(Document images with source code)
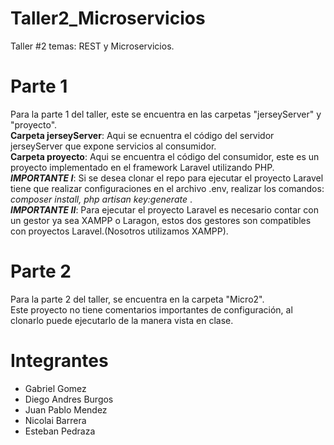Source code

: # Taller2_Microservicios
Taller #2 temas: REST y Microservicios.

# Parte 1 
Para la parte 1 del taller, este se encuentra en las carpetas "jerseyServer" y "proyecto". <br>
<b>Carpeta jerseyServer</b>: Aqui se ecnuentra el código del servidor jerseyServer que expone servicios al consumidor. <br>
<b>Carpeta proyecto</b>: Aqui se encuentra el código del consumidor, este es un proyecto implementado en el framework Laravel utilizando PHP. 
<i><b>IMPORTANTE I</b></i>: Si se desea clonar el repo para ejecutar el proyecto Laravel tiene que realizar configuraciones en el archivo .env, realizar los comandos: <i>composer install, php artisan key:generate </i>. <br>
<i><b>IMPORTANTE II</b></i>: Para ejecutar el proyecto Laravel es necesario contar con un gestor ya sea XAMPP o Laragon, estos dos gestores son compatibles con proyectos Laravel.(Nosotros utilizamos XAMPP). <br>

# Parte 2
Para la parte 2 del taller, se encuentra en la carpeta "Micro2".<br>
Este proyecto no tiene comentarios importantes de configuración, al clonarlo puede ejecutarlo de la manera vista en clase.

# Integrantes
<ul>
  <li>Gabriel Gomez</li>
  <li>Diego Andres Burgos</li>
  <li>Juan Pablo Mendez</li>
  <li>Nicolai Barrera</li>
  <li>Esteban Pedraza</li>
</ul>

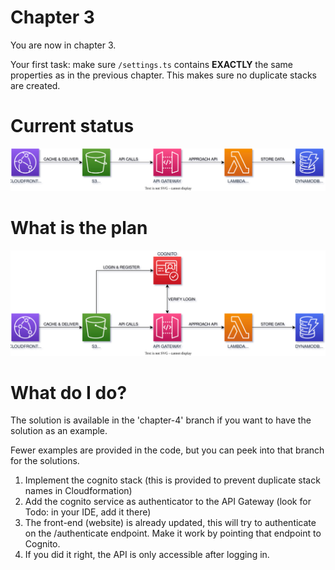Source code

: # Chapter 3

You are now in chapter 3.

Your first task: make sure `/settings.ts` contains **EXACTLY** the same
properties as in the previous chapter. This makes sure no duplicate stacks
are created.

# Current status

![chapter2](./img/chapter-2.drawio.svg)

# What is the plan

![chapter3](./img/chapter-3.drawio.svg)

# What do I do?

The solution is available in the 'chapter-4' branch if you want to have the solution as an example.

Fewer examples are provided in the code, but you can peek into that branch for the solutions.

1. Implement the cognito stack (this is provided to prevent duplicate stack names in Cloudformation)
2. Add the cognito service as authenticator to the API Gateway (look for Todo: in your IDE, add it there)
3. The front-end (website) is already updated, this will try to authenticate on the /authenticate endpoint. Make it work by pointing that endpoint to Cognito.
4. If you did it right, the API is only accessible after logging in.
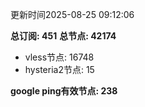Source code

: 更新时间2025-08-25 09:12:06

**总订阅: 451**
**总节点: 42174**
- vless节点: 16748
- hysteria2节点: 15

**google ping有效节点: 238**

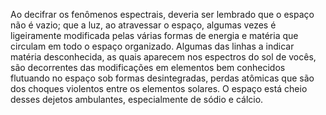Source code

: ﻿Ao decifrar os fenômenos espectrais, deveria ser lembrado que o espaço não é vazio; que a luz, ao atravessar o espaço, algumas vezes é ligeiramente modificada pelas várias formas de energia e matéria que circulam em todo o espaço organizado. Algumas das linhas a indicar matéria desconhecida, as quais aparecem nos espectros do sol de vocês, são decorrentes das modificações em elementos bem conhecidos flutuando no espaço sob formas desintegradas, perdas atômicas que são dos choques violentos entre os elementos solares. O espaço está cheio desses dejetos ambulantes, especialmente de sódio e cálcio.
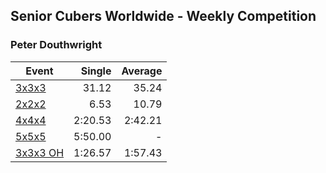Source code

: ## Senior Cubers Worldwide - Weekly Competition
### Peter Douthwright

| Event | Single | Average |
| -- | --: | --: |
| [3x3x3](peter_douthwright/333.md) | 31.12 | 35.24 |
| [2x2x2](peter_douthwright/222.md) | 6.53 | 10.79 |
| [4x4x4](peter_douthwright/444.md) | 2:20.53 | 2:42.21 |
| [5x5x5](peter_douthwright/555.md) | 5:50.00 | - |
| [3x3x3 OH](peter_douthwright/333oh.md) | 1:26.57 | 1:57.43 |

<!-- Global site tag (gtag.js) - Google Analytics -->
<script async src="https://www.googletagmanager.com/gtag/js?id=UA-86348435-3"></script>
<script>window.dataLayer = window.dataLayer || []; function gtag() {dataLayer.push(arguments);} gtag('js', new Date()); gtag('config', 'UA-86348435-3');</script>
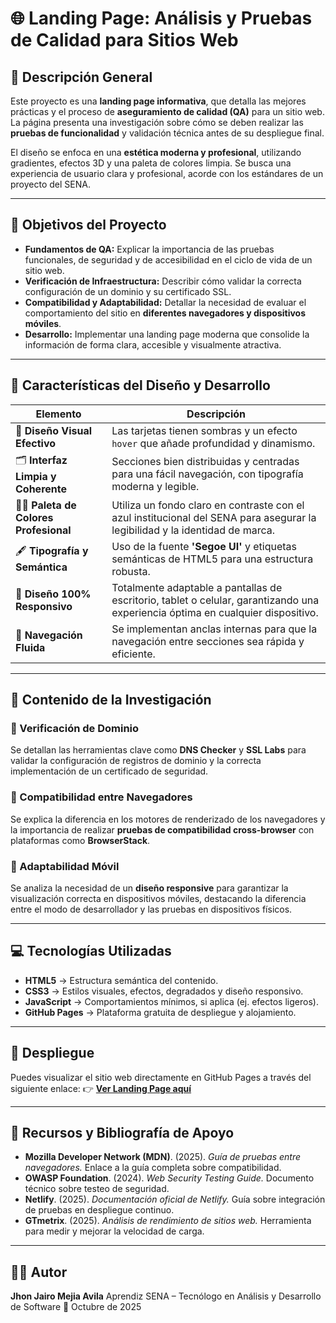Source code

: # 🌐 Landing Page: Análisis y Pruebas de Calidad para Sitios Web

## 📖 Descripción General
Este proyecto es una **landing page informativa**, que detalla las mejores prácticas y el proceso de **aseguramiento de calidad (QA)** para un sitio web. La página presenta una investigación sobre cómo se deben realizar las **pruebas de funcionalidad** y validación técnica antes de su despliegue final.

El diseño se enfoca en una **estética moderna y profesional**, utilizando gradientes, efectos 3D y una paleta de colores limpia. Se busca una experiencia de usuario clara y profesional, acorde con los estándares de un proyecto del SENA.

---

## 🎯 Objetivos del Proyecto

- **Fundamentos de QA:** Explicar la importancia de las pruebas funcionales, de seguridad y de accesibilidad en el ciclo de vida de un sitio web.
- **Verificación de Infraestructura:** Describir cómo validar la correcta configuración de un dominio y su certificado SSL.
- **Compatibilidad y Adaptabilidad:** Detallar la necesidad de evaluar el comportamiento del sitio en **diferentes navegadores y dispositivos móviles**.
- **Desarrollo:** Implementar una landing page moderna que consolide la información de forma clara, accesible y visualmente atractiva.

---

## 🧩 Características del Diseño y Desarrollo

| Elemento | Descripción |
|---|---|
| 🎨 **Diseño Visual Efectivo** | Las tarjetas tienen sombras y un efecto `hover` que añade profundidad y dinamismo. |
| 🗂️ **Interfaz Limpia y Coherente** | Secciones bien distribuidas y centradas para una fácil navegación, con tipografía moderna y legible. |
| 🧑‍🎨 **Paleta de Colores Profesional** | Utiliza un fondo claro en contraste con el azul institucional del SENA para asegurar la legibilidad y la identidad de marca. |
| 🖋️ **Tipografía y Semántica** | Uso de la fuente **'Segoe UI'** y etiquetas semánticas de HTML5 para una estructura robusta. |
| 📱 **Diseño 100% Responsivo** | Totalmente adaptable a pantallas de escritorio, tablet o celular, garantizando una experiencia óptima en cualquier dispositivo. |
| 🔗 **Navegación Fluida** | Se implementan anclas internas para que la navegación entre secciones sea rápida y eficiente. |

---

## 🧠 Contenido de la Investigación

### 🔹 Verificación de Dominio
Se detallan las herramientas clave como **DNS Checker** y **SSL Labs** para validar la configuración de registros de dominio y la correcta implementación de un certificado de seguridad.

### 🔹 Compatibilidad entre Navegadores
Se explica la diferencia en los motores de renderizado de los navegadores y la importancia de realizar **pruebas de compatibilidad cross-browser** con plataformas como **BrowserStack**.

### 🔹 Adaptabilidad Móvil
Se analiza la necesidad de un **diseño responsive** para garantizar la visualización correcta en dispositivos móviles, destacando la diferencia entre el modo de desarrollador y las pruebas en dispositivos físicos.

---

## 💻 Tecnologías Utilizadas

- **HTML5** → Estructura semántica del contenido.
- **CSS3** → Estilos visuales, efectos, degradados y diseño responsivo.
- **JavaScript** → Comportamientos mínimos, si aplica (ej. efectos ligeros).
- **GitHub Pages** → Plataforma gratuita de despliegue y alojamiento.

---

## 🚀 Despliegue

Puedes visualizar el sitio web directamente en GitHub Pages a través del siguiente enlace:
👉 [**Ver Landing Page aquí**](https://jjmejiaavila.github.io/landing-pruebas-funcionalidad/)

---

## 🧾 Recursos y Bibliografía de Apoyo

- **Mozilla Developer Network (MDN)**. (2025). *Guía de pruebas entre navegadores.* Enlace a la guía completa sobre compatibilidad.
- **OWASP Foundation**. (2024). *Web Security Testing Guide.* Documento técnico sobre testeo de seguridad.
- **Netlify**. (2025). *Documentación oficial de Netlify.* Guía sobre integración de pruebas en despliegue continuo.
- **GTmetrix**. (2025). *Análisis de rendimiento de sitios web.* Herramienta para medir y mejorar la velocidad de carga.

---

## 👨‍💻 Autor

**Jhon Jairo Mejia Avila**
Aprendiz SENA – Tecnólogo en Análisis y Desarrollo de Software
📅 Octubre de 2025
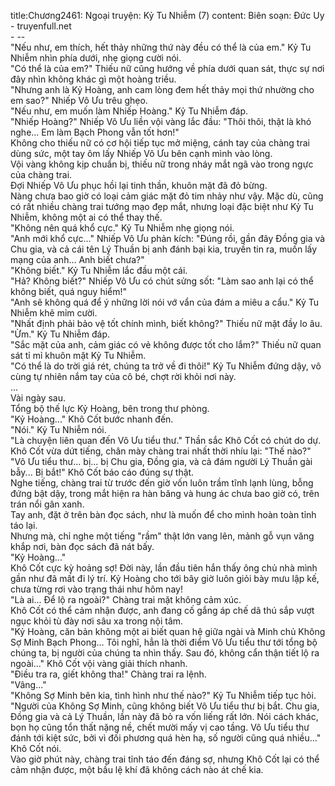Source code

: title:Chương2461: Ngoại truyện: Kỷ Tu Nhiễm (7)
content:
Biên soạn: Đức Uy - truyenfull.net<br>- --<br>"Nếu như, em thích, hết thảy những thứ này đều có thể là của em." Kỷ Tu Nhiễm nhìn phía dưới, nhẹ giọng cười nói.<br>"Có thể là của em?" Thiếu nữ cũng hướng về phía dưới quan sát, thực sự nơi đây nhìn không khác gì một hoàng triều.<br>"Nhưng anh là Kỷ Hoàng, anh cam lòng đem hết thảy mọi thứ nhường cho em sao?" Nhiếp Vô Ưu trêu ghẹo.<br>"Nếu như, em muốn làm Nhiếp Hoàng." Kỷ Tu Nhiễm đáp.<br>"Nhiếp Hoàng?" Nhiếp Vô Ưu liền vội vàng lắc đầu: "Thôi thôi, thật là khó nghe... Em làm Bạch Phong vẫn tốt hơn!"<br>Không cho thiếu nữ có cơ hội tiếp tục mở miệng, cánh tay của chàng trai dùng sức, một tay ôm lấy Nhiếp Vô Ưu bên cạnh mình vào lòng.<br>Vội vàng không kịp chuẩn bị, thiếu nữ trong nháy mắt ngã vào trong ngực của chàng trai.<br>Đợi Nhiếp Vô Ưu phục hồi lại tinh thần, khuôn mặt đã đỏ bừng.<br>Nàng chưa bao giờ có loại cảm giác mặt đỏ tim nhảy như vậy. Mặc dù, cũng có rất nhiều chàng trai tướng mạo đẹp mắt, nhưng loại đặc biệt như Kỷ Tu Nhiễm, không một ai có thể thay thế.<br>"Không nên quá khổ cực." Kỷ Tu Nhiễm nhẹ giọng nói.<br>"Anh mới khổ cực..." Nhiếp Vô Ưu phản kích: "Đúng rồi, gần đây Đồng gia và Chu gia, và cả cái tên Lý Thuần bị anh đánh bại kia, truyền tin ra, muốn lấy mạng của anh... Anh biết chưa?"<br>"Không biết." Kỷ Tu Nhiễm lắc đầu một cái.<br>"Hả? Không biết?" Nhiếp Vô Ưu có chút sửng sốt: "Làm sao anh lại có thể không biết, quá nguy hiểm!"<br>"Anh sẽ không quá để ý những lời nói vớ vẩn của đám a miêu a cẩu." Kỷ Tu Nhiễm khẽ mỉm cười.<br>"Nhất định phải bảo vệ tốt chính mình, biết không?" Thiếu nữ mặt đầy lo âu.<br>"Ừm." Kỷ Tu Nhiễm đáp.<br>"Sắc mặt của anh, cảm giác có vẻ không được tốt cho lắm?" Thiếu nữ quan sát tỉ mỉ khuôn mặt Kỷ Tu Nhiễm.<br>"Có thể là do trời giá rét, chúng ta trở về đi thôi!" Kỷ Tu Nhiễm đứng dậy, vô cùng tự nhiên nắm tay của cô bé, chợt rời khỏi nơi này.<br>...<br>Vài ngày sau.<br>Tổng bộ thế lực Kỷ Hoàng, bên trong thư phòng.<br>"Kỷ Hoàng..." Khô Cốt bước nhanh đến.<br>"Nói." Kỷ Tu Nhiễm nói.<br>"Là chuyện liên quan đến Vô Ưu tiểu thư." Thần sắc Khô Cốt có chút do dự.<br>Khô Cốt vừa dứt tiếng, chân mày chàng trai nhất thời nhíu lại: "Thế nào?"<br>"Vô Ưu tiểu thư... bị... bị Chu gia, Đồng gia, và cả đám người Lý Thuần gài bẫy... Bị bắt!" Khô Cốt báo cáo đúng sự thật.<br>Nghe tiếng, chàng trai từ trước đến giờ vốn luôn trầm tĩnh lạnh lùng, bỗng đứng bật dậy, trong mắt hiện ra hàn băng và hung ác chưa bao giờ có, trên trán nổi gân xanh.<br>Tay anh, đặt ở trên bàn đọc sách, như là muốn để cho mình hoàn toàn tỉnh táo lại.<br>Nhưng mà, chỉ nghe một tiếng "rầm" thật lớn vang lên, mảnh gỗ vụn văng khắp nơi, bàn đọc sách đã nát bấy.<br>"Kỷ Hoàng..."<br>Khô Cốt cực kỳ hoảng sợ! Đời này, lần đầu tiên hắn thấy ông chủ nhà mình gần như đã mất đi lý trí. Kỷ Hoàng cho tới bây giờ luôn giỏi bày mưu lập kế, chưa từng rơi vào trạng thái như hôm nay!<br>"Là ai... Để lộ ra ngoài?" Chàng trai mặt không cảm xúc.<br>Khô Cốt có thể cảm nhận được, anh đang cố gắng áp chế dã thú sắp vượt ngục khỏi tù đày nơi sâu xa trong nội tâm.<br>"Kỷ Hoàng, căn bản không một ai biết quan hệ giữa ngài và Minh chủ Không Sợ Minh Bạch Phong... Tôi nghĩ, hẳn là thời điểm Vô Ưu tiểu thư tới tổng bộ chúng ta, bị người của chúng ta nhìn thấy. Sau đó, không cẩn thận tiết lộ ra ngoài..." Khô Cốt vội vàng giải thích nhanh.<br>"Điều tra ra, giết không tha!" Chàng trai ra lệnh.<br>"Vâng..."<br>"Không Sợ Minh bên kia, tình hình như thế nào?" Kỷ Tu Nhiễm tiếp tục hỏi.<br>"Người của Không Sợ Minh, cũng không biết Vô Ưu tiểu thư bị bắt. Chu gia, Đồng gia và cả Lý Thuần, lần này đã bỏ ra vốn liếng rất lớn. Nói cách khác, bọn họ cũng tổn thất nặng nề, chết mười mấy vị cao tầng. Vô Ưu tiểu thư đánh tới kiệt sức, bởi vì đối phương quá hèn hạ, số người cũng quá nhiều..." Khô Cốt nói.<br>Vào giờ phút này, chàng trai tỉnh táo đến đáng sợ, nhưng Khô Cốt lại có thể cảm nhận được, một bầu lệ khí đã không cách nào át chế kia.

● Task statement
Pull every line containing "código" out of the entries.

● Solution to the exercise
<b>Carpeta jerseyServer</b>: Aqui se ecnuentra el código del servidor jerseyServer que expone servicios al consumidor. <br>
<b>Carpeta proyecto</b>: Aqui se encuentra el código del consumidor, este es un proyecto implementado en el framework Laravel utilizando PHP. 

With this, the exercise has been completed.